I’d say the way we apply our energy live is a lot different than how others do but that’s because there’s so many different styles, so many different variations of music out here. We’re one of the only honest, straight up rock bands so it’s kind of good to hold down that fort. If you just want good, honest emotion that’s where you’ll find it, through us. There’s a lot of great bands out here doing similar things though; our friends The Dangerous Summer are really doing awesome, The Wonder Years are killing it and our friends Moving Mountains are really just an amazing band.

Is there a typical day when you’re on this tour?
Each of us has our own niche things to do. For me it’s coming over here and blabbering my mouth off. We’re always stopping through our tent and hanging out every now and then. Signings and set times are the two main things because we get to interact with our fans. Those have been going great. Our signing lines are probably double what they were in 0-9. For being kind of exiled in the corner it’s turning out pretty good.

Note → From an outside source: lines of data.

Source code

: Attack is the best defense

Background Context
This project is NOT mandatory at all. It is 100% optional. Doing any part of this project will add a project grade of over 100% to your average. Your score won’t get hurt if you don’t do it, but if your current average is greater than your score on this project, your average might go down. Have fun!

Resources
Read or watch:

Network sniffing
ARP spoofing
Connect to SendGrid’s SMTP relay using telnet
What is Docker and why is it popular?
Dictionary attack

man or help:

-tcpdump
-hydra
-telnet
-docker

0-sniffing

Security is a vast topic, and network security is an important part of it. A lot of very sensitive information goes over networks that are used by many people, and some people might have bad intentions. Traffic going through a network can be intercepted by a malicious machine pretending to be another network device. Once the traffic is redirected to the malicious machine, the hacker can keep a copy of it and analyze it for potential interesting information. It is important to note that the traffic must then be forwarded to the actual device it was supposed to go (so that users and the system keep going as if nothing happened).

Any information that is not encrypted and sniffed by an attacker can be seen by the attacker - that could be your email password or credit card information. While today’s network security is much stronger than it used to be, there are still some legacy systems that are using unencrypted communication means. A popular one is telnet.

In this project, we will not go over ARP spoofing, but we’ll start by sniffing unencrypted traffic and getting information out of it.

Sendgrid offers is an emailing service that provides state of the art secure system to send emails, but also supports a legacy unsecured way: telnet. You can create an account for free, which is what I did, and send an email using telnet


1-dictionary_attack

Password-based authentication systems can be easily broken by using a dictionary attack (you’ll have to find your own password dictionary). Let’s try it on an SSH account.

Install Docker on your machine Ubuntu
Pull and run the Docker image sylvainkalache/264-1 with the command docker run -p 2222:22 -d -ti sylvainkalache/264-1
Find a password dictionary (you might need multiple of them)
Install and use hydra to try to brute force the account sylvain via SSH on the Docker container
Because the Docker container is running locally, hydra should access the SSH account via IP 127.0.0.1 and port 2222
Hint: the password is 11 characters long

Do you have big plans to support the album in the fall?
We’ll be doing some U.S. stuff that I can’t talk about yet. Definitely supporting the album. We’re going to get as creative as we can while we’re home to kind of support what we’re doing. We have live sessions online of us playing. [They’re] very cinematic and it’s done well. We try to stay creative with our content; we have a webisode series…it’s coming. Our wifi on the bus isn’t so hot so we’ve had a little dry spell.

I have a staple question I like to end with: if you could have any band or artist follow you around and perform the soundtrack to your everyday life who would it be and why?
Hans Zimmer, the guy who did Inception and Dark Knight and everything. He’s ridiculous, just how dramatic he makes everything. I want it to be like that, I see the world in that way.